◆ What you are asked to do ◆
The lines wanted are those in the data below that include "Html".

Collected data:
:::
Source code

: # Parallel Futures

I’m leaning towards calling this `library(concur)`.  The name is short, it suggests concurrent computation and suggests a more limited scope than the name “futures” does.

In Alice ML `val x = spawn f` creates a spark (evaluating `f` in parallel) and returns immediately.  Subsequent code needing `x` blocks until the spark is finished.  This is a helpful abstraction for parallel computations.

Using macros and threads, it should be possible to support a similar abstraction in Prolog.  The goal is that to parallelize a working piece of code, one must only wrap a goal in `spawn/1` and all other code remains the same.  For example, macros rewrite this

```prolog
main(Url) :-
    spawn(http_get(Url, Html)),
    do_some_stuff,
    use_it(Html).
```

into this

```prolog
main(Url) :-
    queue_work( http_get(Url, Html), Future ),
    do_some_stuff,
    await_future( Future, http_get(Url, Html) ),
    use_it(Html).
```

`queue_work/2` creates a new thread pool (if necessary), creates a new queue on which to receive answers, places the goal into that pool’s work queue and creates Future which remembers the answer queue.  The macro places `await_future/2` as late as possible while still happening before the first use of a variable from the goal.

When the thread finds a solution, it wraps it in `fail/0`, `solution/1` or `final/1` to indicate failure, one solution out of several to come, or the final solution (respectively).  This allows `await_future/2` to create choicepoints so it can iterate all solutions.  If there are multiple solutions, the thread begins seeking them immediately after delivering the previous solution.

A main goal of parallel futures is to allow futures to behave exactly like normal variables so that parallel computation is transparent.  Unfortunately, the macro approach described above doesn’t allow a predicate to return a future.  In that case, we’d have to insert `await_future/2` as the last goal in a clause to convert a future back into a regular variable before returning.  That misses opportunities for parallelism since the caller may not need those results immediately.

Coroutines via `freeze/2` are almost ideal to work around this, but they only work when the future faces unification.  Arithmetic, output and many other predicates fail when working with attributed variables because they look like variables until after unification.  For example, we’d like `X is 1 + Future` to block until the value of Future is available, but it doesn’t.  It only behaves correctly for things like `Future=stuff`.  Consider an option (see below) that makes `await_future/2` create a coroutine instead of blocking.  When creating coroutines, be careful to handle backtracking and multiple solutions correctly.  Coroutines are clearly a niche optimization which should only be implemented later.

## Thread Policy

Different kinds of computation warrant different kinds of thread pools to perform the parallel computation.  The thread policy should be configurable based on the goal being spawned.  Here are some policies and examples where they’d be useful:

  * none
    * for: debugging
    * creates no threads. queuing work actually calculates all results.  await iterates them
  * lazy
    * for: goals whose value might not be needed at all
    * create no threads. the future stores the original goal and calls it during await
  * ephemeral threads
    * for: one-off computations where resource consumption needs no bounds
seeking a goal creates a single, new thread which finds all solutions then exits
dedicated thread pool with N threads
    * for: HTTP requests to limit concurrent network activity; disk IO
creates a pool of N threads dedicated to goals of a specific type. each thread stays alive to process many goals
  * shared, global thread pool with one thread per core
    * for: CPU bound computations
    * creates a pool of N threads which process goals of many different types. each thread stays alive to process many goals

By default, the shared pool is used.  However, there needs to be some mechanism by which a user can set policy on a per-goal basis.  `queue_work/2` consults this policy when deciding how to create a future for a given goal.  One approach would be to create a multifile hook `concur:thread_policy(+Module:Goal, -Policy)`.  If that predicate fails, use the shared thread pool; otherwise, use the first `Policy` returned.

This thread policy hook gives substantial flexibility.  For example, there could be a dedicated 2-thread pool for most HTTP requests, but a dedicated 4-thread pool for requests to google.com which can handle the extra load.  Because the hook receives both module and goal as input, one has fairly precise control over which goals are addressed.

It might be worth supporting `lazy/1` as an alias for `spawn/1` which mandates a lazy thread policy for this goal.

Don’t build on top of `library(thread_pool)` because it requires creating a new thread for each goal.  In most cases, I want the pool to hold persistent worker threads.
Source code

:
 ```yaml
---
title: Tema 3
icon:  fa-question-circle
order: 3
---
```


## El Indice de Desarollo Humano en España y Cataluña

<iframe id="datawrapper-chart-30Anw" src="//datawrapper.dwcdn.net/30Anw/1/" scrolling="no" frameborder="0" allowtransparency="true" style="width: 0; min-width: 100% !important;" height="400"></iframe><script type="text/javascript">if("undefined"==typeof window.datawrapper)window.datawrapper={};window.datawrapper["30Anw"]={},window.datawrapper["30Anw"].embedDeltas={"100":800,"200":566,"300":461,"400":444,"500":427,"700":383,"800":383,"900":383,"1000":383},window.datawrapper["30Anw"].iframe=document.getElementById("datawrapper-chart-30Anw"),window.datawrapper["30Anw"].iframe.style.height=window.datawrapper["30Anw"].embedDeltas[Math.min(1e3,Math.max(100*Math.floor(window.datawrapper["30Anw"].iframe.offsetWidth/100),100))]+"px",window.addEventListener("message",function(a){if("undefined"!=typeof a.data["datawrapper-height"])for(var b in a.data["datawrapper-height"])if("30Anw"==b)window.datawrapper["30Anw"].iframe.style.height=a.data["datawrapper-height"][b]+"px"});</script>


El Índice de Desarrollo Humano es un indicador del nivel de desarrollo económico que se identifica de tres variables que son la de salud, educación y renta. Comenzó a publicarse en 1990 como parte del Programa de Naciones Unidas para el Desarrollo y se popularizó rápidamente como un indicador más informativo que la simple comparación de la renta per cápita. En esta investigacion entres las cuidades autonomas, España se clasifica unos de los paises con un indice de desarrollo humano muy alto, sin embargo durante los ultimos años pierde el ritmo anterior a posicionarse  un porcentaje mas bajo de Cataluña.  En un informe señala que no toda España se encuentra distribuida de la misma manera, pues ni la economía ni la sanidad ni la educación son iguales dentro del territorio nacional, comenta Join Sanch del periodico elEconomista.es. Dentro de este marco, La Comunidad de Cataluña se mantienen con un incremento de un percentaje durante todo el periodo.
:::
◆ Solved exercise ◆
    spawn(http_get(Url, Html)),
    use_it(Html).
    queue_work( http_get(Url, Html), Future ),
    await_future( Future, http_get(Url, Html) ),
    use_it(Html).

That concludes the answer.